ですから、どちらを本当に狙っているのかですね。

立証の負担が重いのでということであれば、それを改善するということですけれども、今まで導入されたものがあって、それが果たして不十分で、現実にも訴訟を起こしたけれども、立証負担が原告側に当事者に、原告側に課されていて、損害額を裁判所が認定してくれないという具体的な問題が明らかになってくれば、それに対してどういう対応を取るかという具体的な処方箋が念頭に、を検討することが可能になってくると思うのですけれども。

そちらは、そもそもそこに行かなくて、訴え提起そのものをシュリンクしてしまうと、それが低額で、認められても低額だということになるとすればそれはまた別の問題なので、そこをこのペーパーははっきり区別して論ずるべきじゃないかというふうに思います。

一言、今の観点からすると、10 ページの「違法駐車は 1 万円申し受けます」というのはこれは法律的に言うと全く効果の、意味がないものだということで、これを素人が誤解して抑止になるとすれば、むしろその誤解が無いように、つまり法的な意味での一般の意識を高めるべきであって、ここに指摘があるとか書いてありますと、これがあたかも効力があるかのようにこの報告書に書いてあるように誤解を招くことになりますので、このようなものには全く意味がないというふうに、ここまで書かないか、それとも括弧内は削除するかどちらかにするべきだろうと思います。

土肥座長:#

はいありがとうございました。あの……

北山委員:#

一点だけ良いですか。

土肥座長:#

はいどうぞ。北山委員お願いします。

北山委員:#

あのですね、損害賠償において裁判所が十分に機能していない、つまり実損にあたるものを填補を命じていないという現実はあるのですね。

私が初めて工業所有権関連の事件をやった時に思ったのですが、やっぱりやり得なのですよね。新しい製品が出た時にそれを真似して作って売っちゃったらですね、それによって得た利益のですね、数分の 1 程度しか実際の裁判においては、損害賠償では認められないというのが現実の姿だと思っていて。

それは、私が昭和 50 年代の始め頃に初めてやったのですが、その時代に比べると今、この著作権法でもですね、この 1・2・3 項とか、114 条の5の項とか条文改正をして頂いて、そういう点では非常によくなってきているというふうに思いますね。

しかしですね、所詮裁判官の習性として、やはり控えめ認定をやってしまうのですね、どうしても。

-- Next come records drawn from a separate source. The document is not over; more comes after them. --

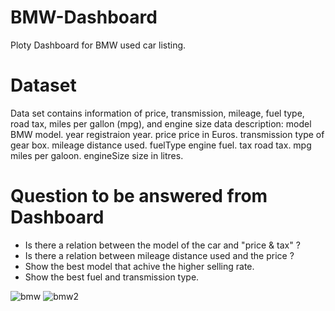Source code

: # BMW-Dashboard
Ploty Dashboard for BMW used car listing.

# Dataset
Data set contains information of price, transmission, mileage, fuel type, road tax, miles per gallon (mpg), and engine size
data description:
model BMW model.
year registraion year.
price price in Euros.
transmission type of gear box.
mileage distance used.
fuelType engine fuel.
tax road tax.
mpg miles per galoon.
engineSize size in litres.

# Question to be answered from Dashboard
- Is there a relation between the model of the car and "price & tax" ?
- Is there a relation between mileage distance used and the price ?
- Show the best model that achive the higher selling rate.
- Show the best fuel and transmission type.


![bmw](https://user-images.githubusercontent.com/86850708/141644579-ccac25a3-7cdd-4ca3-995a-e8e461395578.jpg)
![bmw2](https://user-images.githubusercontent.com/86850708/141644046-ff3400dd-90b0-44c4-bf2c-4e13bb30abe4.jpg)


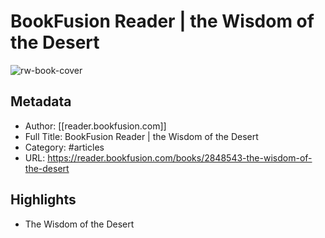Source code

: # BookFusion Reader | the Wisdom of the Desert

![rw-book-cover](https://readwise-assets.s3.amazonaws.com/static/images/article4.6bc1851654a0.png)

## Metadata
- Author: [[reader.bookfusion.com]]
- Full Title: BookFusion Reader | the Wisdom of the Desert
- Category: #articles
- URL: https://reader.bookfusion.com/books/2848543-the-wisdom-of-the-desert

## Highlights
- The Wisdom of the Desert
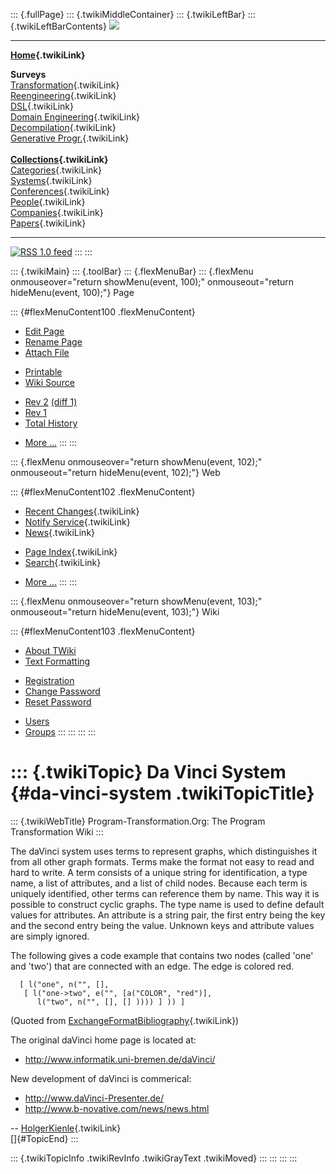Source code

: ::: {.fullPage}
::: {.twikiMiddleContainer}
::: {.twikiLeftBar}
::: {.twikiLeftBarContents}
![](../pub/transformation.gif)

------------------------------------------------------------------------

**[Home](WebHome){.twikiLink}**

**Surveys**\
[Transformation](ProgramTransformation){.twikiLink}\
[Reengineering](ReengineeringWiki){.twikiLink}\
[DSL](DomainSpecificLanguages){.twikiLink}\
[Domain Engineering](DomainEngineering){.twikiLink}\
[Decompilation](DeCompilation){.twikiLink}\
[Generative Progr.](GenerativeProgrammingWiki){.twikiLink}\
\
**[Collections](CategoryCollection){.twikiLink}**\
[Categories](CategoryCategory){.twikiLink}\
[Systems](TransformationSystems){.twikiLink}\
[Conferences](TransformationConferences){.twikiLink}\
[People](TransformationPeople){.twikiLink}\
[Companies](TransformationCompanies){.twikiLink}\
[Papers](CategoryPaper){.twikiLink}

------------------------------------------------------------------------

[![](../pub/rss.gif "RSS 1.0 feed")](WebRss@skin=rss)
:::
:::

::: {.twikiMain}
::: {.toolBar}
::: {.flexMenuBar}
::: {.flexMenu onmouseover="return showMenu(event, 100);" onmouseout="return hideMenu(event, 100);"}
Page

::: {#flexMenuContent100 .flexMenuContent}
-   [Edit
    Page](http://www.program-transformation.org/edit/Transform/DaVinciSystem?t=1536826450)
-   [Rename
    Page](http://www.program-transformation.org/rename/Transform/DaVinciSystem)
-   [Attach
    File](http://www.program-transformation.org/attach/Transform/DaVinciSystem)

<!-- -->

-   [Printable](http://www.program-transformation.org/view/Transform/DaVinciSystem?skin=print.pattern)
-   [Wiki
    Source](http://www.program-transformation.org/view/Transform/DaVinciSystem?skin=text&raw=on&contenttype=text/plain)

<!-- -->

-   [Rev
    2](http://www.program-transformation.org/view/Transform/DaVinciSystem?rev=1.2)
    [(diff 1)](http://www.program-transformation.org/rdiff/Transform/DaVinciSystem?rev1=1.2&rev2=1.1)
-   [Rev
    1](http://www.program-transformation.org/view/Transform/DaVinciSystem?rev=1.1)
-   [Total
    History](http://www.program-transformation.org/rdiff/Transform/DaVinciSystem)

<!-- -->

-   [More
    \...](http://www.program-transformation.org/oops/Transform/DaVinciSystem?template=oopsmore&param1=1.2&param2=1.2)
:::
:::

::: {.flexMenu onmouseover="return showMenu(event, 102);" onmouseout="return hideMenu(event, 102);"}
Web

::: {#flexMenuContent102 .flexMenuContent}
-   [Recent Changes](WebChanges){.twikiLink}
-   [Notify Service](WebNotify){.twikiLink}
-   [News](WebNews){.twikiLink}

<!-- -->

-   [Page Index](WebIndex){.twikiLink}
-   [Search](WebSearch){.twikiLink}

<!-- -->

-   [More
    \...](http://www.program-transformation.org/oops/Transform/DaVinciSystem?template=oopsmore&param1=1.2&param2=1.2)
:::
:::

::: {.flexMenu onmouseover="return showMenu(event, 103);" onmouseout="return hideMenu(event, 103);"}
Wiki

::: {#flexMenuContent103 .flexMenuContent}
-   [About
    TWiki](http://www.program-transformation.org/view/TWiki/WebHome)
-   [Text
    Formatting](http://www.program-transformation.org/view/TWiki/TextFormattingRules)

<!-- -->

-   [Registration](http://www.program-transformation.org/view/TWiki/TWikiRegistration)
-   [Change
    Password](http://www.program-transformation.org/view/TWiki/ChangePassword)
-   [Reset
    Password](http://www.program-transformation.org/view/TWiki/ResetPassword)

<!-- -->

-   [Users](http://www.program-transformation.org/view/Main/TWikiUsers)
-   [Groups](http://www.program-transformation.org/view/Main/TWikiGroups)
:::
:::
:::
:::

::: {.twikiTopic}
Da Vinci System {#da-vinci-system .twikiTopicTitle}
===============

::: {.twikiWebTitle}
Program-Transformation.Org: The Program Transformation Wiki
:::

The daVinci system uses terms to represent graphs, which distinguishes
it from all other graph formats. Terms make the format not easy to read
and hard to write. A term consists of a unique string for
identification, a type name, a list of attributes, and a list of child
nodes. Because each term is uniquely identified, other terms can
reference them by name. This way it is possible to construct cyclic
graphs. The type name is used to define default values for attributes.
An attribute is a string pair, the first entry being the key and the
second entry being the value. Unknown keys and attribute values are
simply ignored.

The following gives a code example that contains two nodes (called
\'one\' and \'two\') that are connected with an edge. The edge is
colored red.

      [ l("one", n("", [],
       [ l("one->two", e("", [a("COLOR", "red")],
          l("two", n("", [], [] )))) ] )) ]

(Quoted from
[ExchangeFormatBibliography](ExchangeFormatBibliography){.twikiLink})

The original daVinci home page is located at:

-   <http://www.informatik.uni-bremen.de/daVinci/>

New development of daVinci is commerical:

-   <http://www.daVinci-Presenter.de/>
-   <http://www.b-novative.com/news/news.html>

\-- [HolgerKienle](HolgerKienle){.twikiLink}\
[]{#TopicEnd}
:::

::: {.twikiTopicInfo .twikiRevInfo .twikiGrayText .twikiMoved}
:::
:::
:::
:::

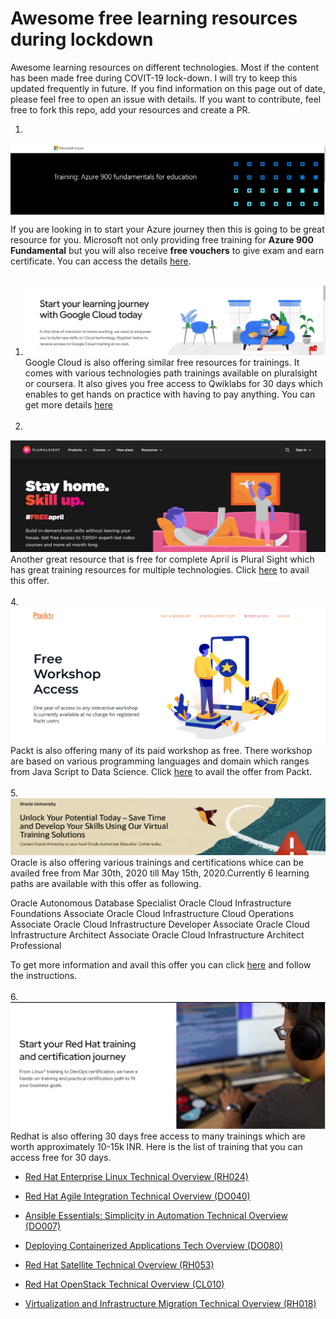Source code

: # Awesome free learning resources during lockdown
Awesome learning resources on different technologies. Most if the content has been made free during COVIT-19 lock-down. I will try to keep this updated frequently in future. If you find information on this page out of date, please feel free to open an issue with details. If you want to contribute, feel free to fork this repo, add your resources and create a PR.


1. 
![Azure 900](/Images/Az900.PNG)
If you are looking in to start your Azure journey then this is going to be great resource for you. Microsoft not only providing free training for **Azure 900 Fundamental** but you will also receive **free vouchers** to give exam and earn certificate. You can access the details [here](https://info.microsoft.com/US-AzureApp-CATALOG-FY20-05May-12-TrainingAzure900fundamentalsforeducation-SRDEM15957_CatalogDisplayPage.html).
<br/><br/>

1. ![Google Cloud Plateform](/images/GCP.PNG)
Google Cloud is also offering similar free resources for trainings. It comes with various technologies path trainings available on pluralsight or coursera. It also gives you free access to Qwiklabs for 30 days which enables to get hands on practice with having to pay anything. You can get more details [here](https://inthecloud.withgoogle.com/training-discount/register.html)
<br/><br/>
3. 
![PluralSight](/images/PSApril2020.PNG)
Another great resource that is free for complete April is Plural Sight which has great training resources for multiple technologies. Click [here](https://www.pluralsight.com/offer/2020/free-april-month?mkt_tok=eyJpIjoiTnpSa1lUUTJaR1ptT1dReSIsInQiOiJydVlSRWUyUk5XTE5DNTRDODRoenpHVHlnUjIyUnZVRFg0c1JKY3BHanBtNjBmMnNUUUpNK204K2U2RjIzaEdmMkpYZWl5dytucFBXYmtySW5ETGMrZkFKdUVkRkxrMnk3UHRwdmI3TDQxTWtpc1V6VTMwVnUwTEZUSlhNRXlWUyJ9&oid=7014Q0000022aAOQAY&promo=&utm_campaign=free-april&utm_content=&utm_medium=digital_email&utm_source=email&utm_term=&vid=7014Q0000022alAQAQ) to avail this offer.
<br/><br/>
4. ![Packt Free WorkShop](/images/PacktApril20.PNG)
Packt is also offering many of its paid workshop as free. There workshop are based on various programming languages and domain which ranges from Java Script to Data Science. Click [here](https://courses.packtpub.com/pages/free) to avail the offer from Packt.
<br/><br/>
5. 
![Oracle University](/images/Oracle.PNG)
Oracle is also offering various trainings and certifications whice can be availed free from Mar 30th, 2020 till May 15th, 2020.Currently 6 learning paths are available with this offer as following.

Oracle Autonomous Database Specialist
Oracle Cloud Infrastructure Foundations Associate
Oracle Cloud Infrastructure Cloud Operations Associate
Oracle Cloud Infrastructure Developer Associate
Oracle Cloud Infrastructure Architect Associate
Oracle Cloud Infrastructure Architect Professional

To get more information and avail this offer you can click [here](https://www.oracle.com/corporate/blog/free-certifications-oracle-oci-autonomous-033020.html?SC=%3Aso%3Atw%3Aor%3Aawr%3Aocorp%3A&source=%3Aso%3Atw%3Aor%3Aawr%3Aocorp%3A&fbclid=IwAR0bO2bZa5V3dC3EVM-qUWyfPqsCebeIq7-GZ7BcfhbmPn6D-wxBCFtAAFA) and follow the instructions.
<br/><br/>
6. 
![RedHat Trainings](/images/RedHat.PNG)
Redhat is also offering 30 days free access to many trainings which are worth approximately 10-15k INR. Here is the list of training that you can access free for 30 days. <br/>

- [Red Hat Enterprise Linux Technical Overview (RH024)](https://www.redhat.com/en/services/training/rh024-red-hat-linux-technical-overview)

- [Red Hat Agile Integration Technical Overview (DO040)](https://www.redhat.com/en/services/training/do040-red-hat-agile-integration-technical-overview)
- [Ansible Essentials: Simplicity in Automation Technical Overview (DO007)](https://www.redhat.com/en/services/training/do007-ansible-essentials-simplicity-automation-technical-overview)
- [Deploying Containerized Applications Tech Overview (DO080)](https://www.redhat.com/en/services/training/do080-deploying-containerized-applications-technical-overview)
- [Red Hat Satellite Technical Overview (RH053)]( https://www.redhat.com/en/services/training/rh053-red-hat-satellite-technical-overview)
- [Red Hat OpenStack Technical Overview (CL010)](https://www.redhat.com/en/services/training/cl010-red-hat-openstack-technical-overview)
- [Virtualization and Infrastructure Migration Technical Overview (RH018)](https://www.redhat.com/en/services/training/rh018-virtualization-and-infrastructure-migration-technical-overview)
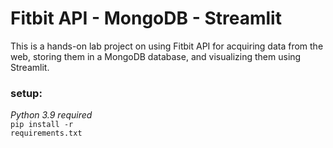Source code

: # Fitbit API - MongoDB - Streamlit
This is a hands-on lab project on using Fitbit API for acquiring data from the web, storing them in a MongoDB database, and visualizing them using Streamlit.


### setup:
<i>Python 3.9 required</i><br>
<code>pip install -r requirements.txt</code>

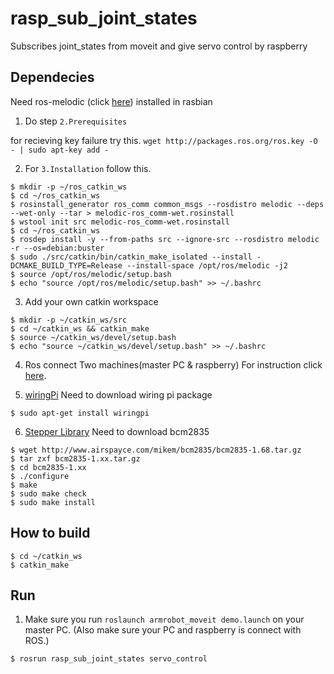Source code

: # rasp_sub_joint_states

Subscribes joint_states from moveit and give servo control by raspberry

## Dependecies

Need ros-melodic (click [here](http://wiki.ros.org/ROSberryPi/Installing%20ROS%20Melodic%20on%20the%20Raspberry%20Pi)) installed in rasbian

  1. Do step `2.Prerequisites` 
  
  for recieving key failure try this. `wget http://packages.ros.org/ros.key -O - | sudo apt-key add -`

  2. For `3.Installation` follow this.
  
    $ mkdir -p ~/ros_catkin_ws
    $ cd ~/ros_catkin_ws
    $ rosinstall_generator ros_comm common_msgs --rosdistro melodic --deps --wet-only --tar > melodic-ros_comm-wet.rosinstall
    $ wstool init src melodic-ros_comm-wet.rosinstall
    $ cd ~/ros_catkin_ws
    $ rosdep install -y --from-paths src --ignore-src --rosdistro melodic -r --os=debian:buster
    $ sudo ./src/catkin/bin/catkin_make_isolated --install -DCMAKE_BUILD_TYPE=Release --install-space /opt/ros/melodic -j2
    $ source /opt/ros/melodic/setup.bash
    $ echo "source /opt/ros/melodic/setup.bash" >> ~/.bashrc
  
  3. Add your own catkin workspace
  
    $ mkdir -p ~/catkin_ws/src
    $ cd ~/catkin_ws && catkin_make
    $ source ~/catkin_ws/devel/setup.bash
    $ echo "source ~/catkin_ws/devel/setup.bash" >> ~/.bashrc
    
  4. Ros connect Two machines(master PC & raspberry)
    For instruction click [here](https://blog.iolate.kr/225#:~:text=ROS%20%EB%8A%94%20TCP%20layer%EC%97%90%EC%84%9C,%ED%95%9C%EB%8B%A4%EC%9D%8C%EC%97%90%20%EC%84%A4%EC%A0%95%EC%9D%84%20%ED%95%B4%EC%A3%BC%EB%A9%B4%20%EB%90%A8.).
   
  5. [wiringPi](https://roboticsbackend.com/introduction-to-wiringpi-for-raspberry-pi/)
    Need to download wiring pi package
    
    $ sudo apt-get install wiringpi
  
  6. [Stepper Library](https://github.com/abewieland/RPI-Stepper)
    Need to download bcm2835
    
    $ wget http://www.airspayce.com/mikem/bcm2835/bcm2835-1.68.tar.gz
    $ tar zxf bcm2835-1.xx.tar.gz
    $ cd bcm2835-1.xx
    $ ./configure
    $ make
    $ sudo make check
    $ sudo make install

## How to build

    $ cd ~/catkin_ws
    $ catkin_make
    
## Run

  1. Make sure you run `roslaunch armrobot_moveit demo.launch` on your master PC. (Also make sure your PC and raspberry is connect with ROS.) 

    $ rosrun rasp_sub_joint_states servo_control
    
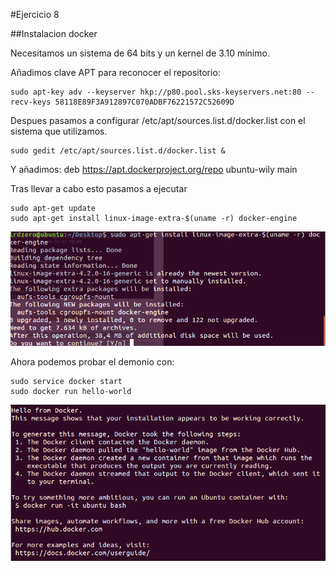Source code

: #Ejercicio 8

##Instalacion docker

Necesitamos un sistema de 64 bits y un kernel de 3.10 mínimo. 

Añadimos clave APT para reconocer el repositorio:

    sudo apt-key adv --keyserver hkp://p80.pool.sks-keyservers.net:80 --recv-keys 58118E89F3A912897C070ADBF76221572C52609D

Despues pasamos a configurar /etc/apt/sources.list.d/docker.list con el sistema que utilizamos.

    sudo gedit /etc/apt/sources.list.d/docker.list &
    
Y añadimos: deb https://apt.dockerproject.org/repo ubuntu-wily main

Tras llevar a cabo esto pasamos a ejecutar

    sudo apt-get update
    sudo apt-get install linux-image-extra-$(uname -r) docker-engine
    
![](snapshot11.png)

Ahora podemos probar el demonio con:

    sudo service docker start
    sudo docker run hello-world
    
![](snapshot12.png)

もっとあるのじゃないかと思っても、自分が地裁でやっていれば高裁を意識するし、高裁でやっていれば最高裁をやっぱり意識する。つまりですね、自分の出した判決が控訴・上告された時に絶対に破られたくないという気持ちは裁判官、全部非常に強いと思いますね。これは全ての裁判官が持っている。

そうしますとね、やっぱし例えば 100 万だったら少なくとも 70 万だったら絶対に大丈夫だというところにしちゃう。そういう傾向がですね、大半、99% の裁判官がそうだと思いますね。

で、たまにそうではない人がいて、その例えば何百億という損害賠償を出すのは、そういう裁判例が出る場合があるのですが、それは非常に特異な例ですから、その裁判官のその心理としてはですね、良いか悪いかは別として、白状してはっきり言いますと、もうそういう控えめ認定です。

今私はちょっと弁護士をしているのですけれども、弁護士の立場で見ていると確かにね、もっと思い切って踏み込めばいいじゃないかというふうに思いますが、実際自分がもし裁判官だとしたらそうはできないだろうなと、そういう感じがしますね。

土肥座長:#

はい、あの……、じゃあ平野委員どうぞ。

平野委員:#

ちょっと思いつきで申し訳ないのですが、今の先生のお話を伺っていて、確か名誉棄損が、日本では非常に損害賠償額が低くて、インセンティブが働かず、週刊誌がもうやり得だということで、これを上げようと。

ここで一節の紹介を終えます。